In the mid 70's, just prior to the dawn of live syndicated broadcasting via satellite link, a new form of syndicated all-day programming had been introduced. With this automated format it was possible for two stations operating out of one building to more or less be handled by one staff member. This System operated by using an early form of computerized automation system to control four large 10.5" 2-track open reel to reel tape decks, two commercial holding rotating carousels for carts, a voice tape/music tape synchronizer and an early computer system to control the entire system. The hardware system itself was marketed by SMC, or the Sono-Mag Corporation. But it needed the separate all important programming itself, and this was the Top American Country programming created for these automation systems by Century 21 Productions of Dallas, Tx.
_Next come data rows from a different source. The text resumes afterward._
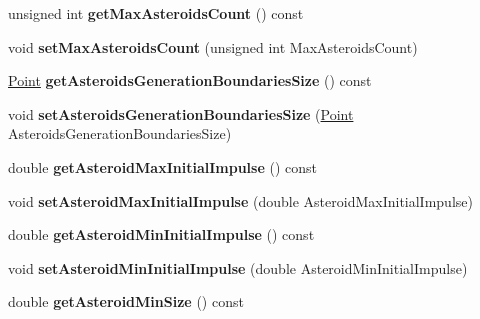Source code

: \begin{DoxyCompactItemize}
\item 
unsigned int {\bfseries get\+Max\+Asteroids\+Count} () const \hypertarget{classGameConfiguration_a9e2d8d296a8d7e59847a716872bd7d6b}{}\label{classGameConfiguration_a9e2d8d296a8d7e59847a716872bd7d6b}

\item 
void {\bfseries set\+Max\+Asteroids\+Count} (unsigned int Max\+Asteroids\+Count)\hypertarget{classGameConfiguration_a2c6e0d4a84aa3b4cb2a2b9e5f1278610}{}\label{classGameConfiguration_a2c6e0d4a84aa3b4cb2a2b9e5f1278610}

\item 
\hyperlink{classPoint}{Point} {\bfseries get\+Asteroids\+Generation\+Boundaries\+Size} () const \hypertarget{classGameConfiguration_ae7c38ee9b8c1fb36cd3a1f7ce5973b62}{}\label{classGameConfiguration_ae7c38ee9b8c1fb36cd3a1f7ce5973b62}

\item 
void {\bfseries set\+Asteroids\+Generation\+Boundaries\+Size} (\hyperlink{classPoint}{Point} Asteroids\+Generation\+Boundaries\+Size)\hypertarget{classGameConfiguration_ae1393d9cf456cb47ddd283886e743648}{}\label{classGameConfiguration_ae1393d9cf456cb47ddd283886e743648}

\item 
double {\bfseries get\+Asteroid\+Max\+Initial\+Impulse} () const \hypertarget{classGameConfiguration_acaff39b0af75f67dbc95a782d67c9169}{}\label{classGameConfiguration_acaff39b0af75f67dbc95a782d67c9169}

\item 
void {\bfseries set\+Asteroid\+Max\+Initial\+Impulse} (double Asteroid\+Max\+Initial\+Impulse)\hypertarget{classGameConfiguration_af4e2f882c3b4bc0fcc28ea560fb17636}{}\label{classGameConfiguration_af4e2f882c3b4bc0fcc28ea560fb17636}

\item 
double {\bfseries get\+Asteroid\+Min\+Initial\+Impulse} () const \hypertarget{classGameConfiguration_ae464b394e5cf22cc9588a3a9071e6563}{}\label{classGameConfiguration_ae464b394e5cf22cc9588a3a9071e6563}

\item 
void {\bfseries set\+Asteroid\+Min\+Initial\+Impulse} (double Asteroid\+Min\+Initial\+Impulse)\hypertarget{classGameConfiguration_aa9030efe9e84388acb960313a2c6baca}{}\label{classGameConfiguration_aa9030efe9e84388acb960313a2c6baca}

\item 
double {\bfseries get\+Asteroid\+Min\+Size} () const \hypertarget{classGameConfiguration_a656ed95533f80d9dd529790487281ca4}{}\label{classGameConfiguration_a656ed95533f80d9dd529790487281ca4}


\end{DoxyCompactItemize}
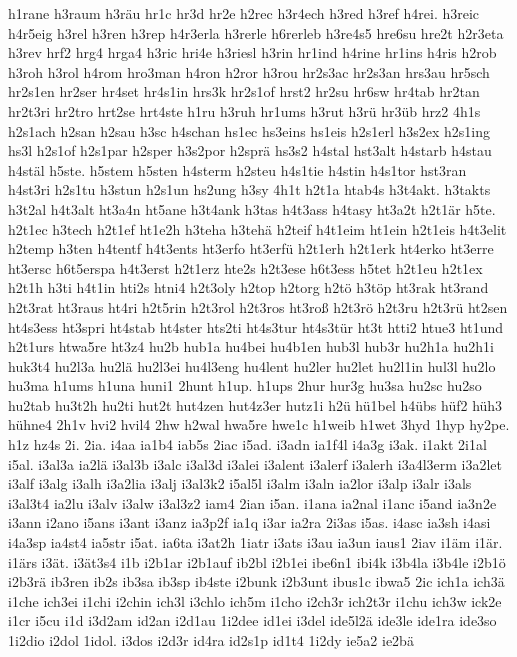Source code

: {h1rane
h3raum
h3räu
hr1c
hr3d
hr2e
h2rec
h3r4ech
h3red
h3ref
h4rei.
h3reic
h4r5eig
h3rel
h3ren
h3rep
h4r3erla
h3rerle
h6rerleb
h3re4s5
hre6su
hre2t
h2r3eta
h3rev
hrf2
hrg4
hrga4
h3ric
hri4e
h3riesl
h3rin
hr1ind
h4rine
hr1ins
h4ris
h2rob
h3roh
h3rol
h4rom
hro3man
h4ron
h2ror
h3rou
hr2s3ac
hr2s3an
hrs3au
hr5sch
hr2s1en
hr2ser
hr4set
hr4s1in
hrs3k
hr2s1of
hrst2
hr2su
hr6sw
hr4tab
hr2tan
hr2t3ri
hr2tro
hrt2se
hrt4ste
h1ru
h3ruh
hr1ums
h3rut
h3rü
hr3üb
hrz2
4h1s
h2s1ach
h2san
h2sau
h3sc
h4schan
hs1ec
hs3eins
hs1eis
h2s1erl
h3s2ex
h2s1ing
hs3l
h2s1of
h2s1par
h2sper
h3s2por
h2sprä
hs3s2
h4stal
hst3alt
h4starb
h4stau
h4stäl
h5ste.
h5stem
h5sten
h4sterm
h2steu
h4s1tie
h4stin
h4s1tor
hst3ran
h4st3ri
h2s1tu
h3stun
h2s1un
hs2ung
h3sy
4h1t
h2t1a
htab4s
h3t4akt.
h3takts
h3t2al
h4t3alt
ht3a4n
ht5ane
h3t4ank
h3tas
h4t3ass
h4tasy
ht3a2t
h2t1är
h5te.
h2t1ec
h3tech
h2t1ef
ht1e2h
h3teha
h3tehä
h2teif
h4t1eim
ht1ein
h2t1eis
h4t3elit
h2temp
h3ten
h4tentf
h4t3ents
ht3erfo
ht3erfü
h2t1erh
h2t1erk
ht4erko
ht3erre
ht3ersc
h6t5erspa
h4t3erst
h2t1erz
hte2s
h2t3ese
h6t3ess
h5tet
h2t1eu
h2t1ex
h2t1h
h3ti
h4t1in
hti2s
htni4
h2t3oly
h2top
h2torg
h2tö
h3töp
ht3rak
ht3rand
h2t3rat
ht3raus
ht4ri
h2t5rin
h2t3rol
h2t3ros
ht3roß
h2t3rö
h2t3ru
h2t3rü
ht2sen
ht4s3ess
ht3spri
ht4stab
ht4ster
hts2ti
ht4s3tur
ht4s3tür
ht3t
htti2
htue3
ht1und
h2t1urs
htwa5re
ht3z4
hu2b
hub1a
hu4bei
hu4b1en
hub3l
hub3r
hu2h1a
hu2h1i
huk3t4
hu2l3a
hu2lä
hu2l3ei
hu4l3eng
hu4lent
hu2ler
hu2let
hu2l1in
hul3l
hu2lo
hu3ma
h1ums
h1una
huni1
2hunt
h1up.
h1ups
2hur
hur3g
hu3sa
hu2sc
hu2so
hu2tab
hu3t2h
hu2ti
hut2t
hut4zen
hut4z3er
hutz1i
h2ü
hü1bel
h4übs
hüf2
hüh3
hühne4
2h1v
hvi2
hvil4
2hw
h2wal
hwa5re
hwe1c
h1weib
h1wet
3hyd
1hyp
hy2pe.
h1z
hz4s
2i.
2ia.
i4aa
ia1b4
iab5s
2iac
i5ad.
i3adn
ia1f4l
i4a3g
i3ak.
i1akt
2i1al
i5al.
i3al3a
ia2lä
i3al3b
i3alc
i3al3d
i3alei
i3alent
i3alerf
i3alerh
i3a4l3erm
i3a2let
i3alf
i3alg
i3alh
i3a2lia
i3alj
i3al3k2
i5al5l
i3alm
i3aln
ia2lor
i3alp
i3alr
i3als
i3al3t4
ia2lu
i3alv
i3alw
i3al3z2
iam4
2ian
i5an.
i1ana
ia2nal
i1anc
i5and
ia3n2e
i3ann
i2ano
i5ans
i3ant
i3anz
ia3p2f
ia1q
i3ar
ia2ra
2i3as
i5as.
i4asc
ia3sh
i4asi
i4a3sp
ia4st4
ia5str
i5at.
ia6ta
i3at2h
1iatr
i3ats
i3au
ia3un
iaus1
2iav
i1äm
i1är.
i1ärs
i3ät.
i3ät3s4
i1b
i2b1ar
i2b1auf
ib2bl
i2b1ei
ibe6n1
ibi4k
i3b4la
i3b4le
i2b1ö
i2b3rä
ib3ren
ib2s
ib3sa
ib3sp
ib4ste
i2bunk
i2b3unt
ibus1c
ibwa5
2ic
ich1a
ich3ä
i1che
ich3ei
i1chi
i2chin
ich3l
i3chlo
ich5m
i1cho
i2ch3r
ich2t3r
i1chu
ich3w
ick2e
i1cr
i5cu
i1d
i3d2am
id2an
i2d1au
1i2dee
id1ei
i3del
ide5l2ä
ide3le
ide1ra
ide3so
1i2dio
i2dol
1idol.
i3dos
i2d3r
id4ra
id2s1p
id1t4
1i2dy
ie5a2
ie2bä
}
Each week a large box arrived via priority mail at the station that contained new 10.5 inch large reel tapes. Two would have the new current & upcoming hits on them in different combinations of two together, and another two reels would have a "Recurrent" reel that was music that had just fallen off the charts recently, and an oldie tape and then the all-important voice track tapes. It was all very organized to program an entire week, 24 hours a day. A 7-day printed set of pages showed exactly where each song on the different decks would be rotated onto the air. Voice tapes ran just like live DJs, and they used these same schedules to record their voice tracks. One 'DJ' would come on for four hours for each section of the day starting at 0600 each day. Century 21 used some of the biggest names in country music radio DJs from across the country to record these tapes. The automated synchronizer and the SMC system carried out a good deal of the days programming, while KLLA itself remained live with separate DJs for its broadcast day.
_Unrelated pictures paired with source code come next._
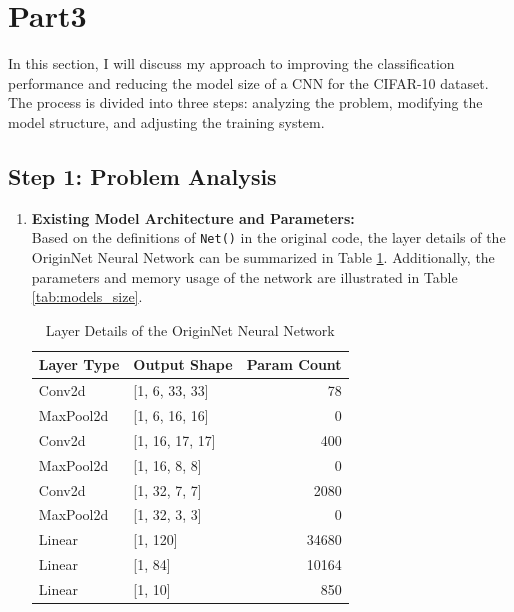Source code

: \documentclass[conference]{IEEEtran}
\begin{document}
	
	\section{Part3}
	In this section, I will discuss my approach to improving the classification performance and reducing the model size of a CNN for the CIFAR-10 dataset. The process is divided into three steps: analyzing the problem, modifying the model structure, and adjusting the training system.
	
	\subsection{Step 1: Problem Analysis}
	\begin{enumerate}
		\item \textbf{Existing Model Architecture and Parameters: }\\
		Based on the definitions of \texttt{Net()} in the original code, the layer details of the OriginNet Neural Network can be summarized in Table \ref{tab:origin_network_layers}. Additionally, the parameters and memory usage of the network are illustrated in Table \ref{tab:models_size}.
		
		\begin{table}[h]
			\centering
			\begin{tabular}{|l|l|r|}
				\hline
				\textbf{Layer Type} & \textbf{Output Shape} & \textbf{Param Count} \\ \hline
				Conv2d              & [1, 6, 33, 33]        & 78                   \\ \hline
				MaxPool2d           & [1, 6, 16, 16]        & 0                    \\ \hline
				Conv2d              & [1, 16, 17, 17]       & 400                  \\ \hline
				MaxPool2d           & [1, 16, 8, 8]         & 0                    \\ \hline
				Conv2d              & [1, 32, 7, 7]         & 2080                 \\ \hline
				MaxPool2d           & [1, 32, 3, 3]         & 0                    \\ \hline
				Linear              & [1, 120]              & 34680                \\ \hline
				Linear              & [1, 84]               & 10164                \\ \hline
				Linear              & [1, 10]               & 850                  \\ \hline
			\end{tabular}
			\caption{Layer Details of the OriginNet Neural Network}
			\label{tab:origin_network_layers}
		\end{table}        
		

\end{enumerate}
\end{document}
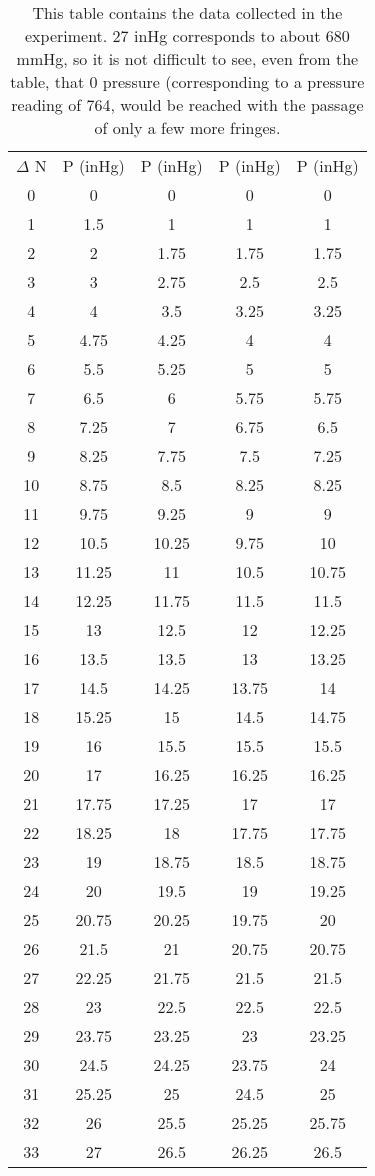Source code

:\documentclass[aps,pre,twocolumn,nofootinbib]{revtex4}
\begin{document}
\begin{table}[h]
	\caption{This table contains the data collected in the experiment.   27 inHg corresponds to about 680 mmHg, so it is not difficult to see, even from the table, that 0 pressure (corresponding to a pressure reading of 764, would be reached with the passage of only a few more fringes.}
\begin{ruledtabular}
	\begin{tabular}{ccccc} 
$\Delta$ N & P (inHg) & P (inHg) & P (inHg) & P (inHg)\\
0 & 0	 & 0 & 0 & 0\\
1 & 1.5 & 1 & 1 & 1\\
2 & 2	 & 1.75 & 1.75 & 1.75\\
3 & 3	 & 2.75 & 2.5 & 2.5\\
4 & 4	 & 3.5 & 3.25 & 3.25\\
5 & 4.75 & 4.25 & 4 & 4\\
6 & 5.5 & 5.25 & 5 & 5\\
7 & 6.5 & 6 & 5.75 & 5.75\\
8 & 7.25 & 7 & 6.75 & 6.5\\
9 & 8.25 & 7.75 & 7.5 & 7.25\\
10 & 8.75 & 8.5	 & 8.25 & 8.25\\
11 & 9.75 & 9.25 & 9 & 9\\
12 & 10.5 & 10.25 & 9.75 & 10\\
13 & 11.25 & 11 & 10.5 & 10.75\\
14 & 12.25 & 11.75 & 11.5 & 11.5\\
15 & 13 & 12.5 & 12 & 12.25\\
16 & 13.5 & 13.5 & 13 & 13.25\\
17 & 14.5 & 14.25 & 13.75 & 14\\
18 & 15.25 & 15 & 14.5 & 14.75\\
19 & 16 & 15.5 & 15.5 & 15.5\\
20 & 17 & 16.25 & 16.25 & 16.25\\
21 & 17.75 & 17.25 & 17 & 17\\
22 & 18.25 & 18 & 17.75 & 17.75\\
23 & 19 & 18.75 & 18.5 & 18.75\\
24 & 20 & 19.5 & 19 & 19.25\\
25 & 20.75 & 20.25 & 19.75 & 20\\
26 & 21.5 & 21 & 20.75 & 20.75\\
27 & 22.25 & 21.75 & 21.5 & 21.5\\
28 & 23 & 22.5 & 22.5 & 22.5\\
29 & 23.75 & 23.25 & 23 & 23.25\\
30 & 24.5 & 24.25 & 23.75 & 24\\
31 & 25.25 & 25 & 24.5 & 25\\
32 & 26 & 25.5 & 25.25 & 25.75\\
33 & 27 & 26.5 & 26.25 & 26.5\\
	\end{tabular}
	\end{ruledtabular}
	\label{data}
\end{table}
\end{document}
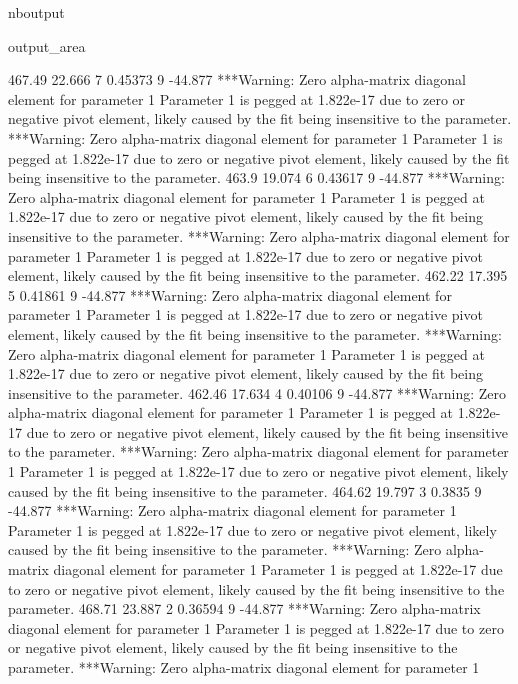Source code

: \documentclass[letterpaper,10pt,english]{sphinxmanual}
\begin{document}
\begin{sphinxuseclass}{nboutput}
{\begin{sphinxuseclass}{output_area}
\begin{sphinxuseclass}{}
\begin{sphinxVerbatim}[commandchars=\\\{\}]
          467.49      22.666    7     0.45373    9     -44.877
***Warning: Zero alpha-matrix diagonal element for parameter 1
 Parameter 1 is pegged at 1.822e-17 due to zero or negative pivot element, likely
 caused by the fit being insensitive to the parameter.
***Warning: Zero alpha-matrix diagonal element for parameter 1
 Parameter 1 is pegged at 1.822e-17 due to zero or negative pivot element, likely
 caused by the fit being insensitive to the parameter.
           463.9      19.074    6     0.43617    9     -44.877
***Warning: Zero alpha-matrix diagonal element for parameter 1
 Parameter 1 is pegged at 1.822e-17 due to zero or negative pivot element, likely
 caused by the fit being insensitive to the parameter.
***Warning: Zero alpha-matrix diagonal element for parameter 1
 Parameter 1 is pegged at 1.822e-17 due to zero or negative pivot element, likely
 caused by the fit being insensitive to the parameter.
          462.22      17.395    5     0.41861    9     -44.877
***Warning: Zero alpha-matrix diagonal element for parameter 1
 Parameter 1 is pegged at 1.822e-17 due to zero or negative pivot element, likely
 caused by the fit being insensitive to the parameter.
***Warning: Zero alpha-matrix diagonal element for parameter 1
 Parameter 1 is pegged at 1.822e-17 due to zero or negative pivot element, likely
 caused by the fit being insensitive to the parameter.
          462.46      17.634    4     0.40106    9     -44.877
***Warning: Zero alpha-matrix diagonal element for parameter 1
 Parameter 1 is pegged at 1.822e-17 due to zero or negative pivot element, likely
 caused by the fit being insensitive to the parameter.
***Warning: Zero alpha-matrix diagonal element for parameter 1
 Parameter 1 is pegged at 1.822e-17 due to zero or negative pivot element, likely
 caused by the fit being insensitive to the parameter.
          464.62      19.797    3      0.3835    9     -44.877
***Warning: Zero alpha-matrix diagonal element for parameter 1
 Parameter 1 is pegged at 1.822e-17 due to zero or negative pivot element, likely
 caused by the fit being insensitive to the parameter.
***Warning: Zero alpha-matrix diagonal element for parameter 1
 Parameter 1 is pegged at 1.822e-17 due to zero or negative pivot element, likely
 caused by the fit being insensitive to the parameter.
          468.71      23.887    2     0.36594    9     -44.877
***Warning: Zero alpha-matrix diagonal element for parameter 1
 Parameter 1 is pegged at 1.822e-17 due to zero or negative pivot element, likely
 caused by the fit being insensitive to the parameter.
***Warning: Zero alpha-matrix diagonal element for parameter 1

\end{sphinxVerbatim}
\end{sphinxuseclass}
\end{sphinxuseclass}}
\end{sphinxuseclass}
\end{document}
Immediately after going on the air at 0600, KJAE went live for three hours until 0900, and it was the first morning radio show in Vernon Parish that was done live. It had been started on KLLA by owner/manager Nick Pollacia, and when KJAE came on line it transferred over to that new station. The incredibly popular program "Swap Shop" was also created by Mr. Pollacia on KLLA airing at 0900 in the morning, and after transferring to KJAE, has continued non-stop to this day. It remains a regular favorite with listeners.

The automated programming on KJAE was only done until around 1983 or so. Then it was done live for some years until the readily available live satellite programming was used to fill the parts of the night & day when the station was not actually live. Many segments of the day are currently done live.
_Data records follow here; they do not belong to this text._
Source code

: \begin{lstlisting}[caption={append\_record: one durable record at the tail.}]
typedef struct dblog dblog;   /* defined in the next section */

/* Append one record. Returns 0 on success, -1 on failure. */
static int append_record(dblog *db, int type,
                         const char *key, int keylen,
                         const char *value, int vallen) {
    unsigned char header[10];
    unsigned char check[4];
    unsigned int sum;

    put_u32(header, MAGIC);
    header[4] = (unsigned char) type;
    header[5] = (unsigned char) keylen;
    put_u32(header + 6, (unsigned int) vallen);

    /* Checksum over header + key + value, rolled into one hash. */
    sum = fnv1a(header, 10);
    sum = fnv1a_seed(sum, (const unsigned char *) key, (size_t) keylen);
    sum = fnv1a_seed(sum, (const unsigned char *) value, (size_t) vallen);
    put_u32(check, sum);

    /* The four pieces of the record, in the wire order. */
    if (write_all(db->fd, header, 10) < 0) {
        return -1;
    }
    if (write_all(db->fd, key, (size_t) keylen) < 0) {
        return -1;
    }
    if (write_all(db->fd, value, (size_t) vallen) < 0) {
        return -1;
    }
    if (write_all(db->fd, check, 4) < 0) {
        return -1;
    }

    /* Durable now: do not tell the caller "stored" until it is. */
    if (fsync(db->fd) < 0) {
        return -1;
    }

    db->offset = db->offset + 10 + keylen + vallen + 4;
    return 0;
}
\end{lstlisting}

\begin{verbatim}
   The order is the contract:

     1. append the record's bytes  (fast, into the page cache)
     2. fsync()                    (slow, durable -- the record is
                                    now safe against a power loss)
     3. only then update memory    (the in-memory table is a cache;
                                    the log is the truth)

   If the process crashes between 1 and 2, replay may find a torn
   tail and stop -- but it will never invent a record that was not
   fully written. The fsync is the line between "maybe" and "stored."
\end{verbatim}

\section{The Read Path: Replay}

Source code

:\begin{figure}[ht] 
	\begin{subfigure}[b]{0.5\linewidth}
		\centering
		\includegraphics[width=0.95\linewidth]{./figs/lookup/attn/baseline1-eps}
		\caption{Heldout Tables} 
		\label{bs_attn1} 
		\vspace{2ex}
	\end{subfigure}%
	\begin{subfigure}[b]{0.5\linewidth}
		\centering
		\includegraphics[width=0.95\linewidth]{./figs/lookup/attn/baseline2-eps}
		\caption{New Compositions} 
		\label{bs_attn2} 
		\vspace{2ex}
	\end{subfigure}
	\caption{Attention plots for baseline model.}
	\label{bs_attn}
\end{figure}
Mr. Pollacia left the station in the mid 80's to pursue other opportunities. The day-to-day operation and the station's management was passed into the capable hands of his sister, Mrs. Pene Scoggins. She remains the station's longest active employee/owner, having had a strong influence in the day-to-day operations of both stations since their ownership began in 1975.

On January 20, 2000, the station upgraded to its current facilities of 7,500 watts (however, the station jokes about upgrading to 500,000 watts on its website).